Some weeks back a video Youtube link circulated advertising an attempted backside 360 down the famed El Toro stair set, the sort of heart-testing maneuver around which you’d either anticipate a fire-legged professional like Chris Joslin’s name attached, or else some risk-friendly unknown ready to offer up his effort to the world as some type of return on a foolhardy willingness to get uniquely pitched and presumably walk away. It was surprisingly convincing try — they say the last quarter spin is the moneymaker when hurling one’s self down twenty steps or more — and it rolls above a disclaimer revealing that the bros involved “might not go back for this” and various other pink-panted jumps and things.

But is it so easy? Many of skating’s seemingly most harebrained ideas have proven shockingly hard to let go. Duane Peters’ tangles with the fibreglass loop captivated a world-conquering Tony Hawk in his video game-designing prime, and assorted others after its bullring subduing. Jamie Thomas’ “leap of faith” drew Richard King to test his luck before the Point Loma school board took matters into their own hands and constructed a solid platinum elevator in one of this young century’s most stunning acts of baller-blockingism. In test fittings for the MegaRampTM crown, Bob Burnquist discovered that he, like propellerheaded originator Danny Way, could no longer resist the uniquely arousing allure of skating helicopters. Aaron Homoki’s taming of Lyon’s most notorious 25 stairs, 13 years after Ali Boulala charted its glide path en route to part-ending slams, became fodder for a Thrasher mini-doc.

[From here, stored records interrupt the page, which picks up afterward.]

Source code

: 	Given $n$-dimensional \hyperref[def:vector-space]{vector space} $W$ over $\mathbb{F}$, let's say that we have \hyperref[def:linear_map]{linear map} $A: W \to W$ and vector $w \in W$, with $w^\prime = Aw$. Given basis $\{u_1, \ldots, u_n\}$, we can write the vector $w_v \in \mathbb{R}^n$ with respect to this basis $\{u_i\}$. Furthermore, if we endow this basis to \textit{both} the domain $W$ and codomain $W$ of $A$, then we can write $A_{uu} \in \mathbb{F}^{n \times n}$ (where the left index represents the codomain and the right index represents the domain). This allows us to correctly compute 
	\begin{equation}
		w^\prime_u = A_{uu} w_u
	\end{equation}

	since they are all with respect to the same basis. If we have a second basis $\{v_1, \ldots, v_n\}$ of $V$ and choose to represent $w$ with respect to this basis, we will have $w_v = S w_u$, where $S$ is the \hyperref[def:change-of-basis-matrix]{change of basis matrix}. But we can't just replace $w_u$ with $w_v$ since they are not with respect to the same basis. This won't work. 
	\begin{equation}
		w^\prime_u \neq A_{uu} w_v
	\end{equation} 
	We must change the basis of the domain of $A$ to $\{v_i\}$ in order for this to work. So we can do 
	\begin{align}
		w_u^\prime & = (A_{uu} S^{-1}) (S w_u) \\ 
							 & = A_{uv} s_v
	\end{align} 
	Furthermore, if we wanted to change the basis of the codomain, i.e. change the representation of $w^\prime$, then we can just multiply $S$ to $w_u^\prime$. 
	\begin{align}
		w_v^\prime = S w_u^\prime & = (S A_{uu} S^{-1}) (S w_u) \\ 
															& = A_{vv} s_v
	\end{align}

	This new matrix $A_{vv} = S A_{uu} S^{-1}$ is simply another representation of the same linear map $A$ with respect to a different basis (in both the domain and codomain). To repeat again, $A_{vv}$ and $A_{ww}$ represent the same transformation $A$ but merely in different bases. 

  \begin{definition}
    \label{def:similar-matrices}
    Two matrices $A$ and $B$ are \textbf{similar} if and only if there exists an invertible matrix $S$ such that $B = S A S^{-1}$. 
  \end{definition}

Steeped in early ‘ESTs’, Flexfitted hats and the colour yellow, John Shanahan seems more concerned with resuscitating a specific vibe and era than etching his multisyllabic rhyming surname into history’s annals via big-spot trophy hunting. Bubbling under the DGK umbrella for a minute, John Shanahan this week officially arrives on the DC Shoes payroll via a cracking intro clip that pointedly trots out the bold/less bold/standard font DCSHOECOUSA logo of old along with eastern seaboard spots rinsed and fresh. Between the DC one and a separate LurkNYC VX footage dump, John Shanahan flexes backside nosegrind pop-outs, a slicing 360 flip out of the Kalis school, some tricks outta the modern school’s playbook (driveway wallride, ride-on tailslide kickflip), some flamboyantly retro Droors gear and hubba noseslides. Toeing some blurry line between ‘Photosynthesis’ and ‘The Storm,’ he wields a serious switch k-grind and a judicious use of camouflage, which is rare to see these days.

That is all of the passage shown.